INSTRUCTIONS TO FOLLOW
Every line from the start of the data through the line containing "- 但 VBO 没解释这是什么的顶点(点?" should be retyped exactly; the pictures should not.
::::::
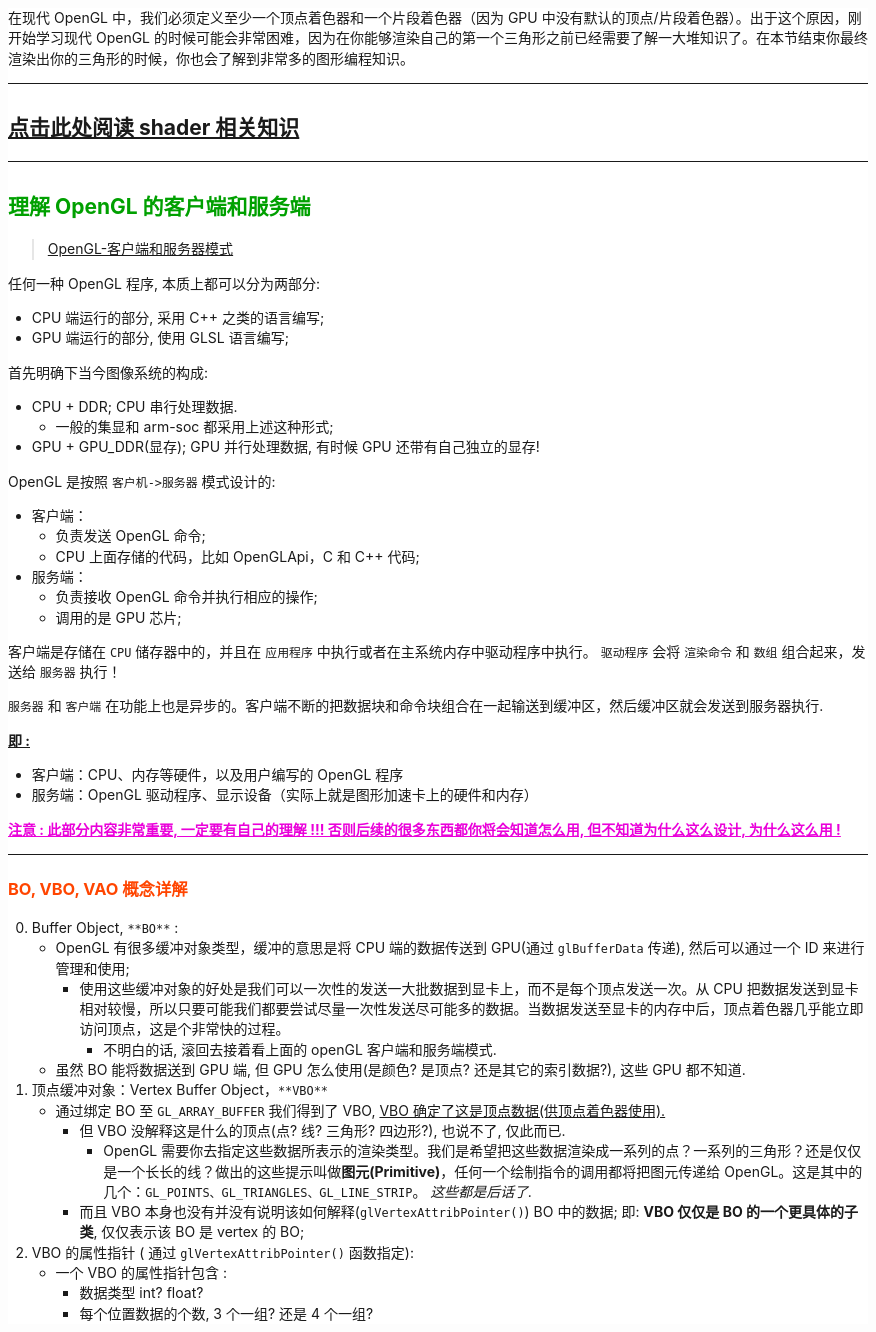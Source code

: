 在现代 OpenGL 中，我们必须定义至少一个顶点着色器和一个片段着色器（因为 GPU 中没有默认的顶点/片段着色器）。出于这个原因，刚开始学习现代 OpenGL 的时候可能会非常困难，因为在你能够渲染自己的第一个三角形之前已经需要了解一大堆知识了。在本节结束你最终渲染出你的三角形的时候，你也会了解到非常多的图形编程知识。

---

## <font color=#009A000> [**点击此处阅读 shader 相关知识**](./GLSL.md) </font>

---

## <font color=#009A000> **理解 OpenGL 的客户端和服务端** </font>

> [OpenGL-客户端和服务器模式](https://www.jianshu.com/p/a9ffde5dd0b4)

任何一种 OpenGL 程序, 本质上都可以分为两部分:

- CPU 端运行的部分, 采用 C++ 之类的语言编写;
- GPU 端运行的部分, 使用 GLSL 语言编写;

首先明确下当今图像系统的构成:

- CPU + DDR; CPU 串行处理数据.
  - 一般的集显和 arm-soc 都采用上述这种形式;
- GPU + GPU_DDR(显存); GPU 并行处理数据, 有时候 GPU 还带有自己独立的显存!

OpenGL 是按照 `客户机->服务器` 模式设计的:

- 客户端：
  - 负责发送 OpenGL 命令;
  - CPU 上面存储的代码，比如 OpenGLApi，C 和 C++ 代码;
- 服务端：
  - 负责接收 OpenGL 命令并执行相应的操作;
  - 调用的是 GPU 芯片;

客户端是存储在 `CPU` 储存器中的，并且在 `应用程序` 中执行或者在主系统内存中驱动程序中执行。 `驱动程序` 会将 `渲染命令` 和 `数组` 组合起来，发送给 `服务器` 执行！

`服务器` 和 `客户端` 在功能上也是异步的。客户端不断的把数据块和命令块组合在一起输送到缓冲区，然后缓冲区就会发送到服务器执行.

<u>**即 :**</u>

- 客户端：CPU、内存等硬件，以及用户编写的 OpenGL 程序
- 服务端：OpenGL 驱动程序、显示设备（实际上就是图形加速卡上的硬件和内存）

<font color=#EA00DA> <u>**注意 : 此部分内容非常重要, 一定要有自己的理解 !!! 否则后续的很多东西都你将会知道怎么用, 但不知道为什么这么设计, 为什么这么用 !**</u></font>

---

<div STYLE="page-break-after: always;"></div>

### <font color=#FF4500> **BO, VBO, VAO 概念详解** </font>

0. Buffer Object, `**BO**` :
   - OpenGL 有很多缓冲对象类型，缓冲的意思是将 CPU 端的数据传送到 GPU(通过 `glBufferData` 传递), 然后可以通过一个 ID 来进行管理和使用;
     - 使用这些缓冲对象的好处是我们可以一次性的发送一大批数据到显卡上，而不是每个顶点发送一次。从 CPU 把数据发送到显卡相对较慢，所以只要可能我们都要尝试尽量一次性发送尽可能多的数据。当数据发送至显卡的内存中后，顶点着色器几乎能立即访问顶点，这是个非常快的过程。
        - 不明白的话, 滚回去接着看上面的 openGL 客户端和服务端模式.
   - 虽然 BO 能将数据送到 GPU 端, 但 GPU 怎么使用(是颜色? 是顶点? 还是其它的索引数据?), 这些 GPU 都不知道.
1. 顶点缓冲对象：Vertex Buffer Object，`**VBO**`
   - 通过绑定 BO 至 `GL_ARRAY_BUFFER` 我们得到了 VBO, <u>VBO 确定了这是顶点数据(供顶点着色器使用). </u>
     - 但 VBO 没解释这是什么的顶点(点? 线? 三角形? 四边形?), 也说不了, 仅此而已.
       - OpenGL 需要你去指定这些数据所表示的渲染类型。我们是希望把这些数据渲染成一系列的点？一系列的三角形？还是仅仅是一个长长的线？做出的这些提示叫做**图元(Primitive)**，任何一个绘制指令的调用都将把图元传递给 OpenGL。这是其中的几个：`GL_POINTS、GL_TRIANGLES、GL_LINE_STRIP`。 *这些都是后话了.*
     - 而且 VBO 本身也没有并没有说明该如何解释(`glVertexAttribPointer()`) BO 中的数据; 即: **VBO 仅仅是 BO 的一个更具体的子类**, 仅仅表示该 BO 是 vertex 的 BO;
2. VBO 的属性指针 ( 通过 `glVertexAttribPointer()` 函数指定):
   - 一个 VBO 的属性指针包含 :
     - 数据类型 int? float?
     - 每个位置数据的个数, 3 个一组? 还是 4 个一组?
::::::
COMPLETED EXERCISE
Source code

: 在现代 OpenGL 中，我们必须定义至少一个顶点着色器和一个片段着色器（因为 GPU 中没有默认的顶点/片段着色器）。出于这个原因，刚开始学习现代 OpenGL 的时候可能会非常困难，因为在你能够渲染自己的第一个三角形之前已经需要了解一大堆知识了。在本节结束你最终渲染出你的三角形的时候，你也会了解到非常多的图形编程知识。

---

## <font color=#009A000> [**点击此处阅读 shader 相关知识**](./GLSL.md) </font>

---

## <font color=#009A000> **理解 OpenGL 的客户端和服务端** </font>

> [OpenGL-客户端和服务器模式](https://www.jianshu.com/p/a9ffde5dd0b4)

任何一种 OpenGL 程序, 本质上都可以分为两部分:

- CPU 端运行的部分, 采用 C++ 之类的语言编写;
- GPU 端运行的部分, 使用 GLSL 语言编写;

首先明确下当今图像系统的构成:

- CPU + DDR; CPU 串行处理数据.
  - 一般的集显和 arm-soc 都采用上述这种形式;
- GPU + GPU_DDR(显存); GPU 并行处理数据, 有时候 GPU 还带有自己独立的显存!

OpenGL 是按照 `客户机->服务器` 模式设计的:

- 客户端：
  - 负责发送 OpenGL 命令;
  - CPU 上面存储的代码，比如 OpenGLApi，C 和 C++ 代码;
- 服务端：
  - 负责接收 OpenGL 命令并执行相应的操作;
  - 调用的是 GPU 芯片;

客户端是存储在 `CPU` 储存器中的，并且在 `应用程序` 中执行或者在主系统内存中驱动程序中执行。 `驱动程序` 会将 `渲染命令` 和 `数组` 组合起来，发送给 `服务器` 执行！

`服务器` 和 `客户端` 在功能上也是异步的。客户端不断的把数据块和命令块组合在一起输送到缓冲区，然后缓冲区就会发送到服务器执行.

<u>**即 :**</u>

- 客户端：CPU、内存等硬件，以及用户编写的 OpenGL 程序
- 服务端：OpenGL 驱动程序、显示设备（实际上就是图形加速卡上的硬件和内存）

<font color=#EA00DA> <u>**注意 : 此部分内容非常重要, 一定要有自己的理解 !!! 否则后续的很多东西都你将会知道怎么用, 但不知道为什么这么设计, 为什么这么用 !**</u></font>

---

<div STYLE="page-break-after: always;"></div>

### <font color=#FF4500> **BO, VBO, VAO 概念详解** </font>

0. Buffer Object, `**BO**` :
   - OpenGL 有很多缓冲对象类型，缓冲的意思是将 CPU 端的数据传送到 GPU(通过 `glBufferData` 传递), 然后可以通过一个 ID 来进行管理和使用;
     - 使用这些缓冲对象的好处是我们可以一次性的发送一大批数据到显卡上，而不是每个顶点发送一次。从 CPU 把数据发送到显卡相对较慢，所以只要可能我们都要尝试尽量一次性发送尽可能多的数据。当数据发送至显卡的内存中后，顶点着色器几乎能立即访问顶点，这是个非常快的过程。
        - 不明白的话, 滚回去接着看上面的 openGL 客户端和服务端模式.
   - 虽然 BO 能将数据送到 GPU 端, 但 GPU 怎么使用(是颜色? 是顶点? 还是其它的索引数据?), 这些 GPU 都不知道.
1. 顶点缓冲对象：Vertex Buffer Object，`**VBO**`
   - 通过绑定 BO 至 `GL_ARRAY_BUFFER` 我们得到了 VBO, <u>VBO 确定了这是顶点数据(供顶点着色器使用). </u>
     - 但 VBO 没解释这是什么的顶点(点? 线? 三角形? 四边形?), 也说不了, 仅此而已.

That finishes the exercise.